Gli chiedono se avrebbe lasciato la Juventus anche in caso di vittoria in Champions League: “Sì. Ci avevo pensato già da un po’ di mesi. Certo, perdere mi ha fatto riflettere di più. Certe partite così importanti difficilmente le avrei rigiocate e dopo aver vinto 4 campionati questo era il momento migliore per andarsene”.

Pirlo non avrebbe digerito un ruolo di secondo piano: “Le mie gare le avrei fatte comunque. Ma l’idea di non essere più con certezza un protagonista assoluto un po’ ha pesato. Perché magari non mi sarei sentito più bene con me stesso. Ho preferito decidere da solo prima che fossero altri a volermi mandare via”, ha spiegato.

L’ex centrocampista bianconero si sofferma sulle sue ambizioni post-Juve: “Ambizioni? Far parte di un progetto importante. È una grande sfida e a me le sfide piacciono. E poi qui si comincia da zero: questa squadra sei mesi fa non esisteva. Un po’ come quando sono arrivato alla Juve. In un certo senso eravamo partiti da zero anche lì. Ho fatto quattro stagioni fantastiche, trovato un gruppo vincente che ha portato risultati formidabili”.

Pirlo non teme di perdere la Nazionale come Giovinco, nell’anno dell’Europeo: “Non è un problema. Il mister osserva tutti quelli che giocano all’estero. La Mls è una Lega di qualità e importante come le altre Leghe europee.
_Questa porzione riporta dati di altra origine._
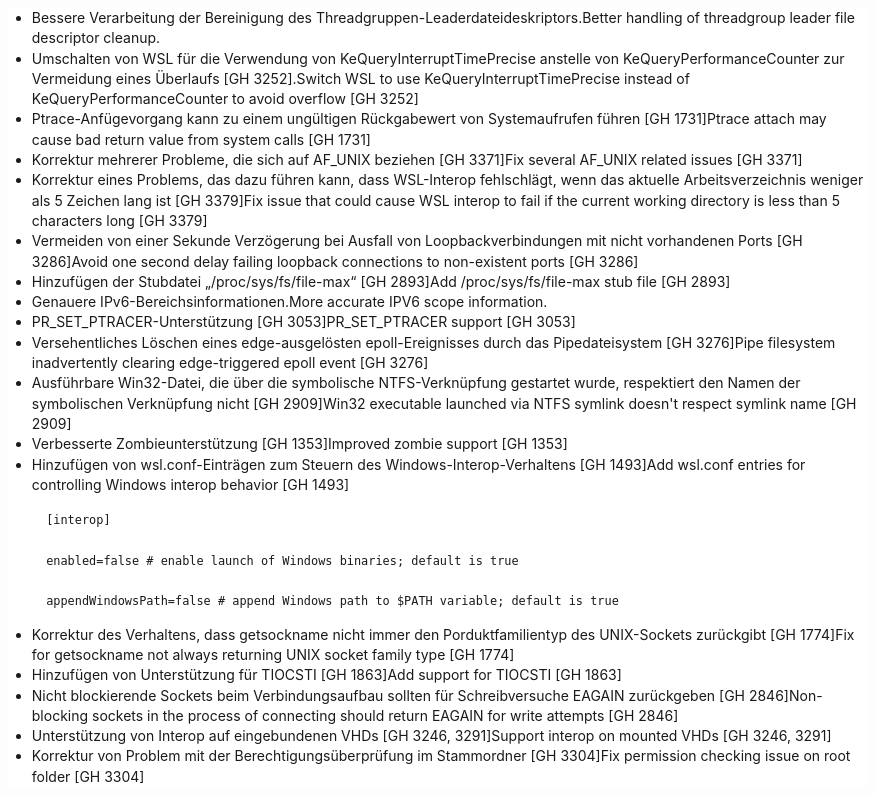 * <span data-ttu-id="8dd1e-332">Bessere Verarbeitung der Bereinigung des Threadgruppen-Leaderdateideskriptors.</span><span class="sxs-lookup"><span data-stu-id="8dd1e-332">Better handling of threadgroup leader file descriptor cleanup.</span></span>
* <span data-ttu-id="8dd1e-333">Umschalten von WSL für die Verwendung von KeQueryInterruptTimePrecise anstelle von KeQueryPerformanceCounter zur Vermeidung eines Überlaufs [GH 3252].</span><span class="sxs-lookup"><span data-stu-id="8dd1e-333">Switch WSL to use KeQueryInterruptTimePrecise instead of KeQueryPerformanceCounter to avoid overflow [GH 3252]</span></span>
* <span data-ttu-id="8dd1e-334">Ptrace-Anfügevorgang kann zu einem ungültigen Rückgabewert von Systemaufrufen führen [GH 1731]</span><span class="sxs-lookup"><span data-stu-id="8dd1e-334">Ptrace attach may cause bad return value from system calls [GH 1731]</span></span>
* <span data-ttu-id="8dd1e-335">Korrektur mehrerer Probleme, die sich auf AF_UNIX beziehen [GH 3371]</span><span class="sxs-lookup"><span data-stu-id="8dd1e-335">Fix several AF_UNIX related issues [GH 3371]</span></span>
* <span data-ttu-id="8dd1e-336">Korrektur eines Problems, das dazu führen kann, dass WSL-Interop fehlschlägt, wenn das aktuelle Arbeitsverzeichnis weniger als 5 Zeichen lang ist [GH 3379]</span><span class="sxs-lookup"><span data-stu-id="8dd1e-336">Fix issue that could cause WSL interop to fail if the current working directory is less than 5 characters long [GH 3379]</span></span>
* <span data-ttu-id="8dd1e-337">Vermeiden von einer Sekunde Verzögerung bei Ausfall von Loopbackverbindungen mit nicht vorhandenen Ports [GH 3286]</span><span class="sxs-lookup"><span data-stu-id="8dd1e-337">Avoid one second delay failing loopback connections to non-existent ports [GH 3286]</span></span>
* <span data-ttu-id="8dd1e-338">Hinzufügen der Stubdatei „/proc/sys/fs/file-max“ [GH 2893]</span><span class="sxs-lookup"><span data-stu-id="8dd1e-338">Add /proc/sys/fs/file-max stub file [GH 2893]</span></span>
* <span data-ttu-id="8dd1e-339">Genauere IPv6-Bereichsinformationen.</span><span class="sxs-lookup"><span data-stu-id="8dd1e-339">More accurate IPV6 scope information.</span></span>
* <span data-ttu-id="8dd1e-340">PR_SET_PTRACER-Unterstützung [GH 3053]</span><span class="sxs-lookup"><span data-stu-id="8dd1e-340">PR_SET_PTRACER support [GH 3053]</span></span>
* <span data-ttu-id="8dd1e-341">Versehentliches Löschen eines edge-ausgelösten epoll-Ereignisses durch das Pipedateisystem [GH 3276]</span><span class="sxs-lookup"><span data-stu-id="8dd1e-341">Pipe filesystem inadvertently clearing edge-triggered epoll event [GH 3276]</span></span>
* <span data-ttu-id="8dd1e-342">Ausführbare Win32-Datei, die über die symbolische NTFS-Verknüpfung gestartet wurde, respektiert den Namen der symbolischen Verknüpfung nicht [GH 2909]</span><span class="sxs-lookup"><span data-stu-id="8dd1e-342">Win32 executable launched via NTFS symlink doesn't respect symlink name [GH 2909]</span></span>
* <span data-ttu-id="8dd1e-343">Verbesserte Zombieunterstützung [GH 1353]</span><span class="sxs-lookup"><span data-stu-id="8dd1e-343">Improved zombie support [GH 1353]</span></span>
* <span data-ttu-id="8dd1e-344">Hinzufügen von wsl.conf-Einträgen zum Steuern des Windows-Interop-Verhaltens [GH 1493]</span><span class="sxs-lookup"><span data-stu-id="8dd1e-344">Add wsl.conf entries for controlling Windows interop behavior [GH 1493]</span></span>
  ```
    [interop]

    enabled=false # enable launch of Windows binaries; default is true

    appendWindowsPath=false # append Windows path to $PATH variable; default is true
  ```
* <span data-ttu-id="8dd1e-345">Korrektur des Verhaltens, dass getsockname nicht immer den Porduktfamilientyp des UNIX-Sockets zurückgibt [GH 1774]</span><span class="sxs-lookup"><span data-stu-id="8dd1e-345">Fix for getsockname not always returning UNIX socket family type [GH 1774]</span></span>
* <span data-ttu-id="8dd1e-346">Hinzufügen von Unterstützung für TIOCSTI [GH 1863]</span><span class="sxs-lookup"><span data-stu-id="8dd1e-346">Add support for TIOCSTI [GH 1863]</span></span>
* <span data-ttu-id="8dd1e-347">Nicht blockierende Sockets beim Verbindungsaufbau sollten für Schreibversuche EAGAIN zurückgeben [GH 2846]</span><span class="sxs-lookup"><span data-stu-id="8dd1e-347">Non-blocking sockets in the process of connecting should return EAGAIN for write attempts [GH 2846]</span></span>
* <span data-ttu-id="8dd1e-348">Unterstützung von Interop auf eingebundenen VHDs [GH 3246, 3291]</span><span class="sxs-lookup"><span data-stu-id="8dd1e-348">Support interop on mounted VHDs [GH 3246, 3291]</span></span>
* <span data-ttu-id="8dd1e-349">Korrektur von Problem mit der Berechtigungsüberprüfung im Stammordner [GH 3304]</span><span class="sxs-lookup"><span data-stu-id="8dd1e-349">Fix permission checking issue on root folder [GH 3304]</span></span>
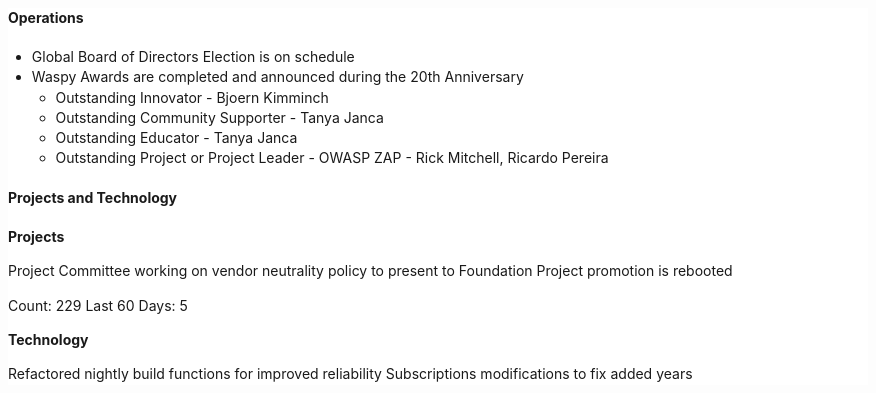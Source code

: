 #### Operations

- Global Board of Directors Election is on schedule
- Waspy Awards are completed and announced during the 20th Anniversary
  - Outstanding Innovator - Bjoern Kimminch
  - Outstanding Community Supporter - Tanya Janca
  - Outstanding Educator - Tanya Janca
  - Outstanding Project or Project Leader - OWASP ZAP - Rick Mitchell, Ricardo Pereira

#### Projects and Technology

**Projects**

Project Committee working on vendor neutrality policy to present to Foundation
Project promotion is rebooted

Count: 229
Last 60 Days: 5

**Technology**

Refactored nightly build functions for improved reliability
Subscriptions modifications to fix added years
Toccherà a noi meritarci la convocazione”.

Il Maestro viene interrogato anche sulla nuova Juve priva di lui, ma anche di Tevez e Vidal: “Una squadra nuova e diversa. La società sta operando al meglio, perché sono andati via dei calciatori anziani, incluso il sottoscritto. Ma hanno preso dei giovani, a dimostrazione che esiste un programma serio e a lungo termine. Si è accorciato il divario con le altre? Difficile dirlo, perché il campionato è strano. Certo, le altre si sono rinforzate, ma penso che la Juve sia ancora la più forte e la favorita”.

Anche in Usa gli ammiratori non mancano di certo ad Andrea Pirlo: “Ricevere complimenti dai colleghi è sempre stato qualcosa di speciale per me. Ma non sono venuto qui per sentirmi dire quanto sono bravo né per fare vacanza. Voglio vincere”.

Chiusura sulla Nazionale: “Siamo in un momento di transizione e parlo di entrambe. C’è stata qualche accelerata e qualche fermata. Però siamo sulla strada giusta. Ci vogliono forze nuove. Ne hanno bisogno Conte e il Paese. Occorrono pazienza e fiducia. Io sono ottimista”.